▸ PROBLEM TO WORK ON
Retype exactly the lines below, beginning with the first and ending with the line where "N_i$. We shall" appears.
+--
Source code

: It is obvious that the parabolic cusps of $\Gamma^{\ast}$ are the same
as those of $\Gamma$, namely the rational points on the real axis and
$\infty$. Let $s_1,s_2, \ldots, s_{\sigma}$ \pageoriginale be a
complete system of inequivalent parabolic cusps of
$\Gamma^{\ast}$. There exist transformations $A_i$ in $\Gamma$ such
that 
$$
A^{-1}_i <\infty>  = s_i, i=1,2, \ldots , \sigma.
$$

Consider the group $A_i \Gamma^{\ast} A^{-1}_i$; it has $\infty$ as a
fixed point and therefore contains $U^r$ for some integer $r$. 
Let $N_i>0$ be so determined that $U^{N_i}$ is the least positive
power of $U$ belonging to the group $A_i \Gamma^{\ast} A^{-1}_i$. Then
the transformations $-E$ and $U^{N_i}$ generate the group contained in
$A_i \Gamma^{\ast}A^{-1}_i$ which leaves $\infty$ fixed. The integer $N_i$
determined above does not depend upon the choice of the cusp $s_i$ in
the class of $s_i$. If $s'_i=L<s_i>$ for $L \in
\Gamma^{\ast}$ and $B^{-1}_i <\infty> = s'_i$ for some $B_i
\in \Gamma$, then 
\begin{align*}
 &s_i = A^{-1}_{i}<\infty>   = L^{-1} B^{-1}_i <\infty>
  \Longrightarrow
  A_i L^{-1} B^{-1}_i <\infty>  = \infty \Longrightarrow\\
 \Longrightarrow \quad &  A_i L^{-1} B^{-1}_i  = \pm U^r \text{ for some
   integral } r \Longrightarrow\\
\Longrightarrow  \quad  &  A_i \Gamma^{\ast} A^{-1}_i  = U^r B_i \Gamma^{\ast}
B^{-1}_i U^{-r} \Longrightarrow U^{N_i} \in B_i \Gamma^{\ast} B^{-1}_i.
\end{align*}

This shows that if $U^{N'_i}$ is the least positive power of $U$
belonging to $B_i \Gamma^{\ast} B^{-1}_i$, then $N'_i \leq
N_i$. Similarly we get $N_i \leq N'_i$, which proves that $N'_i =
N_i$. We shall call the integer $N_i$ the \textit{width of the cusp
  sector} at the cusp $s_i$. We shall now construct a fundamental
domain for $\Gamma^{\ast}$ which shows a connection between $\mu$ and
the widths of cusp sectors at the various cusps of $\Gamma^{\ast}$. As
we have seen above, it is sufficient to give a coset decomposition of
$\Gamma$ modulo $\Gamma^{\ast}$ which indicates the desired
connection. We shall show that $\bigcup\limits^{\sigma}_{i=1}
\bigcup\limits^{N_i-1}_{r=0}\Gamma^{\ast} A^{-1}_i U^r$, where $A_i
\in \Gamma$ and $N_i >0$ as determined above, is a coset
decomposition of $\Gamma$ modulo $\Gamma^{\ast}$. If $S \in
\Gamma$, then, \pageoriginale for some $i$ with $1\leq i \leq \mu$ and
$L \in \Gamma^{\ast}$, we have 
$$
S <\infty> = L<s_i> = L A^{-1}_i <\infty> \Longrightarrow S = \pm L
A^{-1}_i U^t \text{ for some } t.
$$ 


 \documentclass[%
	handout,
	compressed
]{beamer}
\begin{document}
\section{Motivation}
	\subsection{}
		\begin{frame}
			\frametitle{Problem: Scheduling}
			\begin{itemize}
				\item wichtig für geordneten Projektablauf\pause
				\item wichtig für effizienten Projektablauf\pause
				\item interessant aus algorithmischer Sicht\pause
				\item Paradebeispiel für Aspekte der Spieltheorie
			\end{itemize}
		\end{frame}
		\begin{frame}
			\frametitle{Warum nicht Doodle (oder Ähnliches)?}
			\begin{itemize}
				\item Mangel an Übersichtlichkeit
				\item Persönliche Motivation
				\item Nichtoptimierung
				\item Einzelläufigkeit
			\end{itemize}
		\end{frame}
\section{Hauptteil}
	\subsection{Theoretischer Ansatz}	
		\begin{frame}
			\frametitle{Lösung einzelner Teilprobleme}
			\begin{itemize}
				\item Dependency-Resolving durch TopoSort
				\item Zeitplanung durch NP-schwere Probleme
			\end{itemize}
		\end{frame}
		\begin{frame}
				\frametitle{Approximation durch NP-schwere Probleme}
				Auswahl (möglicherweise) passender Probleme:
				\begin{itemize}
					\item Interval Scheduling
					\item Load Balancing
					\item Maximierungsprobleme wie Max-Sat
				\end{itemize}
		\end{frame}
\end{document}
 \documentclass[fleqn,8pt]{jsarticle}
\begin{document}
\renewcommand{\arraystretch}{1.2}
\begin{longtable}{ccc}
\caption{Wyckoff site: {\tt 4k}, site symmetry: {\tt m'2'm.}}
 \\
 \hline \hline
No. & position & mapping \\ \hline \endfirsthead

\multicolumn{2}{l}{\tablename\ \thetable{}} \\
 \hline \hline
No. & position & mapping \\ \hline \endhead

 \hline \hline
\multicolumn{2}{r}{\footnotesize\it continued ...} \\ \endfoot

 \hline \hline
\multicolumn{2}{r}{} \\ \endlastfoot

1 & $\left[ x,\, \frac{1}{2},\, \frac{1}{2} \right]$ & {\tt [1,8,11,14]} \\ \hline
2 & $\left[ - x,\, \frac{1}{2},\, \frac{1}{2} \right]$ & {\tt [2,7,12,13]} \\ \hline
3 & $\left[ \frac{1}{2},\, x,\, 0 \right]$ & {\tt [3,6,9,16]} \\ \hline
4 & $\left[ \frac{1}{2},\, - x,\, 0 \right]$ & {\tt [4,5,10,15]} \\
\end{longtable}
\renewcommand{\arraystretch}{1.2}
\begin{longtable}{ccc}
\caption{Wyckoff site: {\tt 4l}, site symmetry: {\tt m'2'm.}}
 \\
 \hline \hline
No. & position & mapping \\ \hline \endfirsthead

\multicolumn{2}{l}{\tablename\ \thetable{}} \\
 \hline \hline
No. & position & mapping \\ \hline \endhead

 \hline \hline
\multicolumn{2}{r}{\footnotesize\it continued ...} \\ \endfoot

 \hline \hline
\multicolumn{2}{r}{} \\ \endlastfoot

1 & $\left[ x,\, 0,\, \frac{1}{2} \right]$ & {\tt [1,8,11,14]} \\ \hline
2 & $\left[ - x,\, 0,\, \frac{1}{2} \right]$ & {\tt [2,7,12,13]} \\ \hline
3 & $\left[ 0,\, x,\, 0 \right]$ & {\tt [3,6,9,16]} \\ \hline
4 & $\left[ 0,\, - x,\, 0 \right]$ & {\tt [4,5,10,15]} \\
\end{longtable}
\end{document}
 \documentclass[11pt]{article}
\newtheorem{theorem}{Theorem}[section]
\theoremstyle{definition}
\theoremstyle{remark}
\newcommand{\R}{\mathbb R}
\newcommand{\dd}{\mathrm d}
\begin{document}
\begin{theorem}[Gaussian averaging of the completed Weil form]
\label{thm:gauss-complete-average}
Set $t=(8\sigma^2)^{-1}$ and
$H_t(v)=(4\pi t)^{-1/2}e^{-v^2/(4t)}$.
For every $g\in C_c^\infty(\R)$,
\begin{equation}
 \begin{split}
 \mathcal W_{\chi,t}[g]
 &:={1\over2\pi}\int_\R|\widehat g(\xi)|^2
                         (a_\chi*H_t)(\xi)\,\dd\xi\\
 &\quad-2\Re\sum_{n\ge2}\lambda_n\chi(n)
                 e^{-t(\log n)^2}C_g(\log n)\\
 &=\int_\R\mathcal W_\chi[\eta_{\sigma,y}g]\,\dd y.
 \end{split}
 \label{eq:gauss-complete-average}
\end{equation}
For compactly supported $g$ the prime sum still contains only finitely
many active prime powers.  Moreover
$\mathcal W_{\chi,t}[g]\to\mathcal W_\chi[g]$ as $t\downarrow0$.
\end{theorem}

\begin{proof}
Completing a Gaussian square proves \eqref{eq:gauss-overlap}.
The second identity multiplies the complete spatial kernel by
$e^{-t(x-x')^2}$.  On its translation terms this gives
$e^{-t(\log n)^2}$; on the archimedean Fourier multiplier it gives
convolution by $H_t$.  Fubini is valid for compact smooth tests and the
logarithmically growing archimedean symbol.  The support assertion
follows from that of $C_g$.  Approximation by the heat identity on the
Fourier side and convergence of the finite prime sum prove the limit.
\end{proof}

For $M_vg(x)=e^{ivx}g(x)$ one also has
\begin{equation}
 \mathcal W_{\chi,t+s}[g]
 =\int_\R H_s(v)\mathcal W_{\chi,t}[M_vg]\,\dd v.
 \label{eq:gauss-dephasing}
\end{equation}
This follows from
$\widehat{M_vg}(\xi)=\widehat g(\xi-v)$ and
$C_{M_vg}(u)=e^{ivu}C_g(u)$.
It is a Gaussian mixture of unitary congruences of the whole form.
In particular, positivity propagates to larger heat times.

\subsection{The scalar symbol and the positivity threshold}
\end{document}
+--
▸ TASK SOLUTION
Source code

: It is obvious that the parabolic cusps of $\Gamma^{\ast}$ are the same
as those of $\Gamma$, namely the rational points on the real axis and
$\infty$. Let $s_1,s_2, \ldots, s_{\sigma}$ \pageoriginale be a
complete system of inequivalent parabolic cusps of
$\Gamma^{\ast}$. There exist transformations $A_i$ in $\Gamma$ such
that 
$$
A^{-1}_i <\infty>  = s_i, i=1,2, \ldots , \sigma.
$$

Consider the group $A_i \Gamma^{\ast} A^{-1}_i$; it has $\infty$ as a
fixed point and therefore contains $U^r$ for some integer $r$. 
Let $N_i>0$ be so determined that $U^{N_i}$ is the least positive
power of $U$ belonging to the group $A_i \Gamma^{\ast} A^{-1}_i$. Then
the transformations $-E$ and $U^{N_i}$ generate the group contained in
$A_i \Gamma^{\ast}A^{-1}_i$ which leaves $\infty$ fixed. The integer $N_i$
determined above does not depend upon the choice of the cusp $s_i$ in
the class of $s_i$. If $s'_i=L<s_i>$ for $L \in
\Gamma^{\ast}$ and $B^{-1}_i <\infty> = s'_i$ for some $B_i
\in \Gamma$, then 
\begin{align*}
 &s_i = A^{-1}_{i}<\infty>   = L^{-1} B^{-1}_i <\infty>
  \Longrightarrow
  A_i L^{-1} B^{-1}_i <\infty>  = \infty \Longrightarrow\\
 \Longrightarrow \quad &  A_i L^{-1} B^{-1}_i  = \pm U^r \text{ for some
   integral } r \Longrightarrow\\
\Longrightarrow  \quad  &  A_i \Gamma^{\ast} A^{-1}_i  = U^r B_i \Gamma^{\ast}
B^{-1}_i U^{-r} \Longrightarrow U^{N_i} \in B_i \Gamma^{\ast} B^{-1}_i.
\end{align*}

This shows that if $U^{N'_i}$ is the least positive power of $U$
belonging to $B_i \Gamma^{\ast} B^{-1}_i$, then $N'_i \leq
N_i$. Similarly we get $N_i \leq N'_i$, which proves that $N'_i =
N_i$. We shall call the integer $N_i$ the \textit{width of the cusp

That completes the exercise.